(Records drawn from a dataset)
---

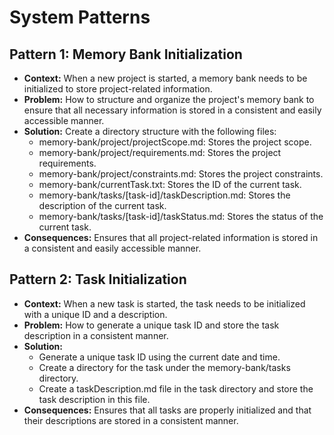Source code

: # System Patterns

## Pattern 1: Memory Bank Initialization
* **Context:** When a new project is started, a memory bank needs to be initialized to store project-related information.
* **Problem:** How to structure and organize the project's memory bank to ensure that all necessary information is stored in a consistent and easily accessible manner.
* **Solution:** Create a directory structure with the following files:
    * memory-bank/project/projectScope.md: Stores the project scope.
    * memory-bank/project/requirements.md: Stores the project requirements.
    * memory-bank/project/constraints.md: Stores the project constraints.
    * memory-bank/currentTask.txt: Stores the ID of the current task.
    * memory-bank/tasks/[task-id]/taskDescription.md: Stores the description of the current task.
    * memory-bank/tasks/[task-id]/taskStatus.md: Stores the status of the current task.
* **Consequences:** Ensures that all project-related information is stored in a consistent and easily accessible manner.

## Pattern 2: Task Initialization
* **Context:** When a new task is started, the task needs to be initialized with a unique ID and a description.
* **Problem:** How to generate a unique task ID and store the task description in a consistent manner.
* **Solution:**
    * Generate a unique task ID using the current date and time.
    * Create a directory for the task under the memory-bank/tasks directory.
    * Create a taskDescription.md file in the task directory and store the task description in this file.
* **Consequences:** Ensures that all tasks are properly initialized and that their descriptions are stored in a consistent manner.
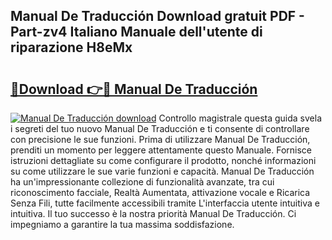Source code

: ## Manual De Traducción Download gratuit PDF - Part-zv4 Italiano Manuale dell'utente di riparazione H8eMx

# <h2><a href="http://dfgaec.blite.top/?on=Manual+De+Traducci%c3%b3n">🔗Download 👉🔴 Manual De Traducción</a></h2>

[![Manual De Traducción download](https://i.imgur.com/lujVjoI.png)](http://dfgaec.blite.top/?on=Manual+De+Traducci%c3%b3n)
Controllo magistrale questa guida svela i segreti del tuo nuovo Manual De Traducción e ti consente di controllare con precisione le sue funzioni. Prima di utilizzare Manual De Traducción, prenditi un momento per leggere attentamente questo Manuale. Fornisce istruzioni dettagliate su come configurare il prodotto, nonché informazioni su come utilizzare le sue varie funzioni e capacità. Manual De Traducción ha un'impressionante collezione di funzionalità avanzate, tra cui riconoscimento facciale, Realtà Aumentata, attivazione vocale e Ricarica Senza Fili, tutte facilmente accessibili tramite L'interfaccia utente intuitiva e intuitiva. Il tuo successo è la nostra priorità Manual De Traducción. Ci impegniamo a garantire la tua massima soddisfazione.
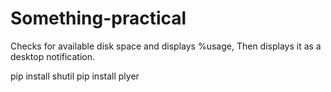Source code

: # Something-practical
Checks for available disk space and displays %usage, Then displays it as a desktop notification. 

pip install shutil 
pip install plyer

---

> Exercise aim
Output each line of the records exactly. Any picture is skipped.

> Reply
Source code

: # System Patterns

## Pattern 1: Memory Bank Initialization
* **Context:** When a new project is started, a memory bank needs to be initialized to store project-related information.
* **Problem:** How to structure and organize the project's memory bank to ensure that all necessary information is stored in a consistent and easily accessible manner.
* **Solution:** Create a directory structure with the following files:
    * memory-bank/project/projectScope.md: Stores the project scope.
    * memory-bank/project/requirements.md: Stores the project requirements.
    * memory-bank/project/constraints.md: Stores the project constraints.
    * memory-bank/currentTask.txt: Stores the ID of the current task.
    * memory-bank/tasks/[task-id]/taskDescription.md: Stores the description of the current task.
    * memory-bank/tasks/[task-id]/taskStatus.md: Stores the status of the current task.
* **Consequences:** Ensures that all project-related information is stored in a consistent and easily accessible manner.

## Pattern 2: Task Initialization
* **Context:** When a new task is started, the task needs to be initialized with a unique ID and a description.
* **Problem:** How to generate a unique task ID and store the task description in a consistent manner.
* **Solution:**
    * Generate a unique task ID using the current date and time.
    * Create a directory for the task under the memory-bank/tasks directory.
    * Create a taskDescription.md file in the task directory and store the task description in this file.
* **Consequences:** Ensures that all tasks are properly initialized and that their descriptions are stored in a consistent manner.
Source code

: ## Manual De Traducción Download gratuit PDF - Part-zv4 Italiano Manuale dell'utente di riparazione H8eMx

# <h2><a href="http://dfgaec.blite.top/?on=Manual+De+Traducci%c3%b3n">🔗Download 👉🔴 Manual De Traducción</a></h2>

[![Manual De Traducción download](https://i.imgur.com/lujVjoI.png)](http://dfgaec.blite.top/?on=Manual+De+Traducci%c3%b3n)
Controllo magistrale questa guida svela i segreti del tuo nuovo Manual De Traducción e ti consente di controllare con precisione le sue funzioni. Prima di utilizzare Manual De Traducción, prenditi un momento per leggere attentamente questo Manuale. Fornisce istruzioni dettagliate su come configurare il prodotto, nonché informazioni su come utilizzare le sue varie funzioni e capacità. Manual De Traducción ha un'impressionante collezione di funzionalità avanzate, tra cui riconoscimento facciale, Realtà Aumentata, attivazione vocale e Ricarica Senza Fili, tutte facilmente accessibili tramite L'interfaccia utente intuitiva e intuitiva. Il tuo successo è la nostra priorità Manual De Traducción. Ci impegniamo a garantire la tua massima soddisfazione.
Source code

: # Something-practical
Checks for available disk space and displays %usage, Then displays it as a desktop notification. 

pip install shutil 
pip install plyer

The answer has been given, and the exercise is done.